◆ Task goal ◆
Please report how many lines in the following material hold the string "xmlns", giving only the number.

◆ Data extracts ◆
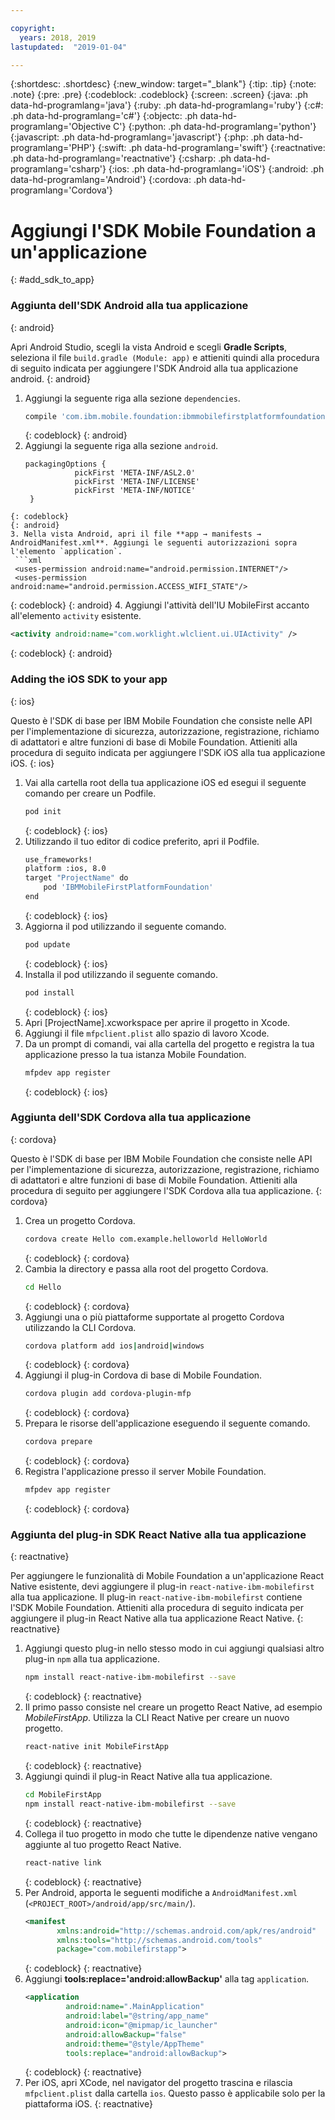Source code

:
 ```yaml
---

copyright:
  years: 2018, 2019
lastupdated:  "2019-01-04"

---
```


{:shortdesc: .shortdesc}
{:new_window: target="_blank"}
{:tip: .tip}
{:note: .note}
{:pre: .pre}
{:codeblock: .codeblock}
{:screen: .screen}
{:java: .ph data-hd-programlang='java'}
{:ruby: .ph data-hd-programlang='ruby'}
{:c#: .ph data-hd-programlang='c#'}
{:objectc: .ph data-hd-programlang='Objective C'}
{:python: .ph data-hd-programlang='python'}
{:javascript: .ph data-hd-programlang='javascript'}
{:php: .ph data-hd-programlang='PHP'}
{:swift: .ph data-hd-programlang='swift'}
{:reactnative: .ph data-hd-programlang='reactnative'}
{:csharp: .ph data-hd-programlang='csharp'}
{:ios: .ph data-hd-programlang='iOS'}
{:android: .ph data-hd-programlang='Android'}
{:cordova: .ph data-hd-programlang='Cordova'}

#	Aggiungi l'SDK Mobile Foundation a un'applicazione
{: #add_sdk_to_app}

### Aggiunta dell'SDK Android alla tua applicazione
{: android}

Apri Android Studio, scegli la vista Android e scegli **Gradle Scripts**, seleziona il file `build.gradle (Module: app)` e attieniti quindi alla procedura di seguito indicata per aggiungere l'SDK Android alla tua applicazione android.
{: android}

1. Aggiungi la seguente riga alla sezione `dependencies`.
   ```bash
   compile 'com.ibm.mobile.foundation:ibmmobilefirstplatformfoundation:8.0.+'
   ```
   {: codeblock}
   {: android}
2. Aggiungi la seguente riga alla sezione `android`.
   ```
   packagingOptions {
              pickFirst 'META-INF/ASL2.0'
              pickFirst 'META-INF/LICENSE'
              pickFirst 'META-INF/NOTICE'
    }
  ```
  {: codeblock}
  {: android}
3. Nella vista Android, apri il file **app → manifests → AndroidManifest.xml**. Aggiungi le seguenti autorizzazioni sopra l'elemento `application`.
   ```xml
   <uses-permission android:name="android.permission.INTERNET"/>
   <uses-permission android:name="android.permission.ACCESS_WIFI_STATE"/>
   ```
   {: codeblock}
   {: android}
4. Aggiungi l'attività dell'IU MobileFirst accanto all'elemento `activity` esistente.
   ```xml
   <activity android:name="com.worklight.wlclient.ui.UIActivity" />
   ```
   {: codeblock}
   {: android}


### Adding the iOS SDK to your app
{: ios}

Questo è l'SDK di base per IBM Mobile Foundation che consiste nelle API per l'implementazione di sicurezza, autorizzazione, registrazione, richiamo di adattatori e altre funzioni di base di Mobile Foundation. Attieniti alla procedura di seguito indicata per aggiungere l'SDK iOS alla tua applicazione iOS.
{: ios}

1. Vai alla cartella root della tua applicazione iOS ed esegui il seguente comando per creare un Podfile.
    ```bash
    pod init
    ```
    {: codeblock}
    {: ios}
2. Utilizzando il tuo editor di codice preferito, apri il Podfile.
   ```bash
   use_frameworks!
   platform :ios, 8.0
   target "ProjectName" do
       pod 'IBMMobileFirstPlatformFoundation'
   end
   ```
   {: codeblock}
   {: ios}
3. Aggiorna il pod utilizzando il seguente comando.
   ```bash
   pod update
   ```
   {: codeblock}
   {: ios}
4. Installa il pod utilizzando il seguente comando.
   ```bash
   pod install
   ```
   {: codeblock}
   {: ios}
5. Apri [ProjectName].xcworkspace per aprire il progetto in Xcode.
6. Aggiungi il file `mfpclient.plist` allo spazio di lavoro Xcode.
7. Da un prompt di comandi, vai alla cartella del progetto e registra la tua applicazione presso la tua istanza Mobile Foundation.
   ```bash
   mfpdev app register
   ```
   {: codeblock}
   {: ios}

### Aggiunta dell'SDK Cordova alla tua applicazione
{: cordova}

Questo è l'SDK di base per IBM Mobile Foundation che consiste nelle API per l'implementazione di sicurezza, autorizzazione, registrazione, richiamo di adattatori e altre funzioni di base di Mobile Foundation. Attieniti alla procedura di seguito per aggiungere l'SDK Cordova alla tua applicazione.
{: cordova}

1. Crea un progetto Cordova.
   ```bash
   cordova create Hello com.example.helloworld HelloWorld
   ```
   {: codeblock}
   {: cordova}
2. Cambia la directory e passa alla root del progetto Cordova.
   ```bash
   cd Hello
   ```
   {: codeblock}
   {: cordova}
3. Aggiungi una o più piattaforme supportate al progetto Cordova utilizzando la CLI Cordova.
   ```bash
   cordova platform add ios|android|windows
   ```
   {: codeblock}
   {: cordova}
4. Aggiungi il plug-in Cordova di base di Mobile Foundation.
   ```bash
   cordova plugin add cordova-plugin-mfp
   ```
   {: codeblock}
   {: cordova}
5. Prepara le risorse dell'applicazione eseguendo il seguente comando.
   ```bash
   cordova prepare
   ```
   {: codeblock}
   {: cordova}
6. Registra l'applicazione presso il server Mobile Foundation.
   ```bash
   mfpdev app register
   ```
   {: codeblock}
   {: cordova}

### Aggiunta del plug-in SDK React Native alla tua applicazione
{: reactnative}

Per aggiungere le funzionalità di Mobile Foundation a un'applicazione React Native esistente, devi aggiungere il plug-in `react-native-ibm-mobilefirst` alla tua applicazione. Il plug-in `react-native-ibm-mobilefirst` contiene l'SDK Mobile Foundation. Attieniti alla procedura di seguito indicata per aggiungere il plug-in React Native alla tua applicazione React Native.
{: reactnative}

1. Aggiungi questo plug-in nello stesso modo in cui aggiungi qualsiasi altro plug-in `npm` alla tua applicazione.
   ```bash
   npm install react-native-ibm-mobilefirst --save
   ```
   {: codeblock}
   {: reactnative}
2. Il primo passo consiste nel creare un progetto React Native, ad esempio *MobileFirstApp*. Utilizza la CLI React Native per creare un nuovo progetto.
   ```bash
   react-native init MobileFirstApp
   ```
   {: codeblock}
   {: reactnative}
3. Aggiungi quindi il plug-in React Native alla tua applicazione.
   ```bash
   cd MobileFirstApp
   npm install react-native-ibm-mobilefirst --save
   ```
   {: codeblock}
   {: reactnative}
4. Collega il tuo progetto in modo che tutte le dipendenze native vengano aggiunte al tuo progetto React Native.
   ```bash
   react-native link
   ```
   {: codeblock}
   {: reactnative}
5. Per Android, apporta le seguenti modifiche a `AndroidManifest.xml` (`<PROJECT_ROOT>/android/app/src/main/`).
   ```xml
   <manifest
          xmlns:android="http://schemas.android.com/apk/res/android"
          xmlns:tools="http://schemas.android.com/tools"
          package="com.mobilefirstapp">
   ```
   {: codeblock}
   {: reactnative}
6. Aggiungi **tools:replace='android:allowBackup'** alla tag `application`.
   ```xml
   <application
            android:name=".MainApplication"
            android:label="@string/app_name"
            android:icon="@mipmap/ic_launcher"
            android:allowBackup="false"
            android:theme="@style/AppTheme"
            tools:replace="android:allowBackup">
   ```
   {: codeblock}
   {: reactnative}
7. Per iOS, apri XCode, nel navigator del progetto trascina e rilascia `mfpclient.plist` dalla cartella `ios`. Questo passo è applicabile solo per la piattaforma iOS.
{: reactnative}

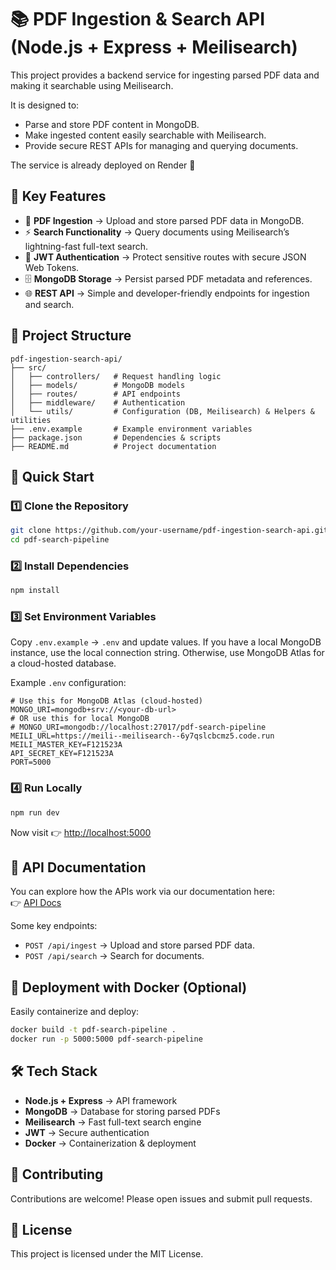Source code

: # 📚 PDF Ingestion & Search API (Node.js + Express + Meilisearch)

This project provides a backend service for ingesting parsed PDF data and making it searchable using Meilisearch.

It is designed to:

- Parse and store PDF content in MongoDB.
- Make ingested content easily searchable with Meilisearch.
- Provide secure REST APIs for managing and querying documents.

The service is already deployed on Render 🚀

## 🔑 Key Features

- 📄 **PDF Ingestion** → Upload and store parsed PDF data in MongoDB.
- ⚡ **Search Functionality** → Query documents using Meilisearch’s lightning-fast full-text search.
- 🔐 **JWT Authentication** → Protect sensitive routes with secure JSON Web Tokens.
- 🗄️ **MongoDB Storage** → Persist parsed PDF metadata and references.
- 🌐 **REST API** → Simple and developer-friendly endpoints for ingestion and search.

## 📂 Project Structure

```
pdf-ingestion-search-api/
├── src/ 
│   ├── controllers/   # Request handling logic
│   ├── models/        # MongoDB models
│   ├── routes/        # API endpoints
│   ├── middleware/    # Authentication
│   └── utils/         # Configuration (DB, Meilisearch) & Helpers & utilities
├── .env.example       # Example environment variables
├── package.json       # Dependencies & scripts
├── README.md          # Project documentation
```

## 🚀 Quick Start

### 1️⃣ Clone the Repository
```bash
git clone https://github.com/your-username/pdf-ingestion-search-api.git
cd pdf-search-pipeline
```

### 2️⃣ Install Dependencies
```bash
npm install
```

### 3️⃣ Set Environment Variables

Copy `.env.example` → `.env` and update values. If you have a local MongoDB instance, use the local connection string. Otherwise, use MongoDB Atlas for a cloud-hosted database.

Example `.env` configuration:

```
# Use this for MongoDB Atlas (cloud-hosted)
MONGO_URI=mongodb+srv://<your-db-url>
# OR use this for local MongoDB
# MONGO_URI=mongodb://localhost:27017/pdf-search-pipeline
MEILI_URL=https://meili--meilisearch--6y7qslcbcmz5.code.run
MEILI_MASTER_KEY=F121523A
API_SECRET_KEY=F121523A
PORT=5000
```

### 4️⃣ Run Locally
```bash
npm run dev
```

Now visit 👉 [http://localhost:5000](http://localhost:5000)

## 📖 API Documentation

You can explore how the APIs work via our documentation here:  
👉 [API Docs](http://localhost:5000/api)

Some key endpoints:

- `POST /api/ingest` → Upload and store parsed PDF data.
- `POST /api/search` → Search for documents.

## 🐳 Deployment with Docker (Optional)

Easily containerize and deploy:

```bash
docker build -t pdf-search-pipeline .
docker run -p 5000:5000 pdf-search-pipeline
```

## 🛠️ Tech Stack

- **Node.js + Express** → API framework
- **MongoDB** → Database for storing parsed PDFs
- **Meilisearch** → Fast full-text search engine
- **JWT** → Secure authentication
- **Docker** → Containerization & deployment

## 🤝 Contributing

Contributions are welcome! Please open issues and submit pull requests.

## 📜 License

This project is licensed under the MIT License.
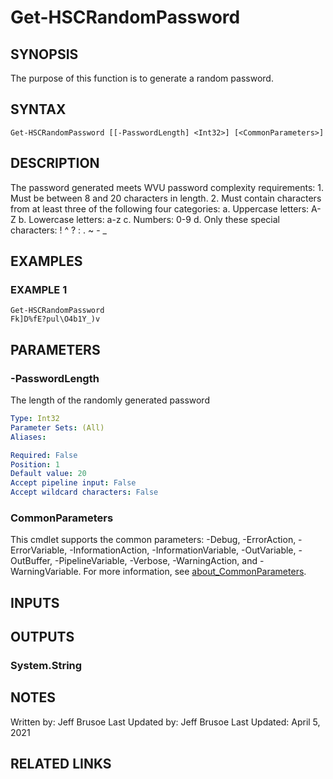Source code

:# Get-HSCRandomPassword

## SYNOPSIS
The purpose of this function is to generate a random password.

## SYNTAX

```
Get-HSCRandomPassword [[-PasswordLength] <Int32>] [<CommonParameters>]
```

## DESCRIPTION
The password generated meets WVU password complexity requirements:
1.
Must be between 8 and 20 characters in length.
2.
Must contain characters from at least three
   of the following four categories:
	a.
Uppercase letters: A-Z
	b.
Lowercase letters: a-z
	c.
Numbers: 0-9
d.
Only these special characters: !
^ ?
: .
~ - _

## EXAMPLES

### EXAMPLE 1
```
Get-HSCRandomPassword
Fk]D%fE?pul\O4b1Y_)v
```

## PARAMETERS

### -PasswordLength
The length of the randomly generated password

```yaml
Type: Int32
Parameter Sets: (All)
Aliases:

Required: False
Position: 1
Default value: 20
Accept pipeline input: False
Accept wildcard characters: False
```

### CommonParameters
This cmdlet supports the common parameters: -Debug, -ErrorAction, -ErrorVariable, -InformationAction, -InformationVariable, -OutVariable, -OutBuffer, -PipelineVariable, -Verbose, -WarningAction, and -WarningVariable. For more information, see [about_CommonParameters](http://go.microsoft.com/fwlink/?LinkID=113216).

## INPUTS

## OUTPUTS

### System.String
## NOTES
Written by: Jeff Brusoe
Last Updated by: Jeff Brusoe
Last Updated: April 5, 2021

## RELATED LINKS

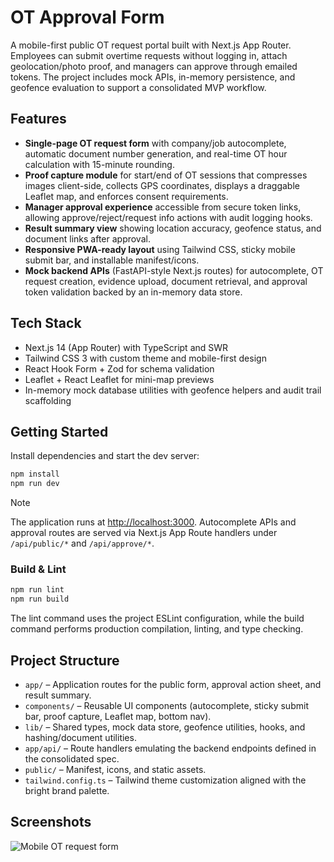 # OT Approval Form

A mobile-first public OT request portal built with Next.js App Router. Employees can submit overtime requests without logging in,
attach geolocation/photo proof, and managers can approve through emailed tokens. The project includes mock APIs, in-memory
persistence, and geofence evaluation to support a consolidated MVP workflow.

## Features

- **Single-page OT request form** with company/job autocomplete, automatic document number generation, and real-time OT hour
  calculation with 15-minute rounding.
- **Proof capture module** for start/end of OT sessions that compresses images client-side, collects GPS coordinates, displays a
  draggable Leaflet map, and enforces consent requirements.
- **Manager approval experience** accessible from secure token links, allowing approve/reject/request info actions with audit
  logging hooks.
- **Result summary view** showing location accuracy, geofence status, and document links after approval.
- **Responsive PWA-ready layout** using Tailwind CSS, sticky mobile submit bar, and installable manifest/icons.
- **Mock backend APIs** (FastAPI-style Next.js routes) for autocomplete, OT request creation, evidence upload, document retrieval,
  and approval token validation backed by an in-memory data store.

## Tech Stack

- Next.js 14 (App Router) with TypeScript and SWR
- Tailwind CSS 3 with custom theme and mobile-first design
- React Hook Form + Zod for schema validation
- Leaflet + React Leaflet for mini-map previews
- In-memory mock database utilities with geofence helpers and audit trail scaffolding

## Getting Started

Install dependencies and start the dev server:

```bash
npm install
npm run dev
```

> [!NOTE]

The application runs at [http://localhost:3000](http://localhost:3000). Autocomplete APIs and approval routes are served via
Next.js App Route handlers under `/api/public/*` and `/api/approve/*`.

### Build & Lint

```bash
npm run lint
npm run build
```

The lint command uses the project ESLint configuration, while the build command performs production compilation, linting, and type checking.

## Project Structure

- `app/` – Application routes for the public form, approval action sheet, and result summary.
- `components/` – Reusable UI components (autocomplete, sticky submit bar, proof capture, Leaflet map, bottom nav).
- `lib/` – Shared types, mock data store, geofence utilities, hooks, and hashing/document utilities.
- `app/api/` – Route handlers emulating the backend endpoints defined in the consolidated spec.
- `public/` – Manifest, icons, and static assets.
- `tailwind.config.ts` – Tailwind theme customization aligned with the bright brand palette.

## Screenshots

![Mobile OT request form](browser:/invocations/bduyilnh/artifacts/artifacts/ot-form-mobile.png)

◆ Reply ◆
2